Сердясь на неё за что-то, я долго стоял перед нею, не зная, что сказать, потом спросил:

— Ты — сумасшедшая, что ли?

— Отстань, — не сразу отозвалась она.

— Слышал я твои речи к нему…

— Ну — так что? Тебе какое дело? Брат мне ты али кто?

Говорила она точно сквозь сон и не сердясь. Мутные пятна стены, точно безглазые лица, наблюдали за нами, а рядом тяжко дышал вол.

Я сел рядом с женщиной.

— Эдак ты очень скоро сломишь себе голову…

Не ответила.

— Мешаю я тебе?

— Нет, ничего. Сиди, — сказала она, опустив руки и присматриваясь ко мне.

— Ты — откуда?

— Нижегородский.

— Далё-око…

— Люб тебе парень этот?

Не сразу и как бы считая слова, сказала:

— Ничего. Здоровый такой… да вот — потерянный. Глупый ещё, видно. А — жалко, хороший мужик был бы на хорошем месте.

Церковный колокол ударил дважды — она дважды перекрестилась, не прерывая речи.
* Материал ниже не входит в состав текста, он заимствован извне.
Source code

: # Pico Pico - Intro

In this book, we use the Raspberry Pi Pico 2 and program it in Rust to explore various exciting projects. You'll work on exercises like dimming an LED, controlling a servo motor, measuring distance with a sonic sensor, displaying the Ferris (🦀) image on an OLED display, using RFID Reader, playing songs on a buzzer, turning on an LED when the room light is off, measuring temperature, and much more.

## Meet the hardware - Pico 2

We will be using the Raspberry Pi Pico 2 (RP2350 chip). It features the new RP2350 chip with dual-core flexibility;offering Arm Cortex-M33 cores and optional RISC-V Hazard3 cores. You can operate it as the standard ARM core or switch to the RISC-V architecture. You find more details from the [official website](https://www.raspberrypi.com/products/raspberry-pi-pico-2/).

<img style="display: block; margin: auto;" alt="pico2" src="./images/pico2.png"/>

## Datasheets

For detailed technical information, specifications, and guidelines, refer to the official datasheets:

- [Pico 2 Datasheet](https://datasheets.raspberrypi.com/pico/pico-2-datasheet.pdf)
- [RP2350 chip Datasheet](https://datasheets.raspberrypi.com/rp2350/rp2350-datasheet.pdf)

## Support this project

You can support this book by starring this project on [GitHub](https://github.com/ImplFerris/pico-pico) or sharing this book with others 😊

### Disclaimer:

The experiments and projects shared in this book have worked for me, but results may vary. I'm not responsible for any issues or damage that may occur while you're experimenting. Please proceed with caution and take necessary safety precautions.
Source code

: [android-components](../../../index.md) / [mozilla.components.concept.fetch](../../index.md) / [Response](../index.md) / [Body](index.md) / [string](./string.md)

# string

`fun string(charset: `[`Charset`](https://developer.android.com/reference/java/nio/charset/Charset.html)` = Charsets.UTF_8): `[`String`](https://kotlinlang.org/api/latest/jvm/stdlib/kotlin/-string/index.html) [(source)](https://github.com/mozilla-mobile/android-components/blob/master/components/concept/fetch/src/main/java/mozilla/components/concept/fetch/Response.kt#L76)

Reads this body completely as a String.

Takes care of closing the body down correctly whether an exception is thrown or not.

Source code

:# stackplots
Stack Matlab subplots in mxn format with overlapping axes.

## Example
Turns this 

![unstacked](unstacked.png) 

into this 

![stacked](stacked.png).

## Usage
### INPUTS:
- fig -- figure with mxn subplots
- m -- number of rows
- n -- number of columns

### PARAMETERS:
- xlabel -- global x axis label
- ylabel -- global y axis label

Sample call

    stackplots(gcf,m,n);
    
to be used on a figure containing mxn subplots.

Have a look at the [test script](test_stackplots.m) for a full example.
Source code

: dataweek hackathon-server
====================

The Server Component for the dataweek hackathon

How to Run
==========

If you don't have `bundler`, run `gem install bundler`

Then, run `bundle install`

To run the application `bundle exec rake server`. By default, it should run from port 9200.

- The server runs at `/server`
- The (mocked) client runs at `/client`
— Жалко глядеть, когда молодое зря пропадает, жалко силушки, кабы можно — взяла бы всех и поставила на хорошие места.

— А себя — не жаль?

— Как — не жаль? И себя тоже…

— Что ж ты стелешься пред эдаким болваном?

— Я бы его выправила. Думаешь — нет? Не знаешь ты меня…

Она глубоко вздохнула.

— Он прибил тебя, что ли?

— Нет. Ты его не тронь уж…

— А крикнула?

Неожиданно прислонясь ко мне плечом, она тихонько созналась:

— В грудь он меня ударил… он бы одолел меня… А я не хочу, не могу я так, без сердца, словно кошка… Экие вы все какие… несуразные…

Беседа оборвалась. В дверях хаты встал кто-то и тихонько свистнул, точно собаку позвал.

— Это он, — прошептала женщина.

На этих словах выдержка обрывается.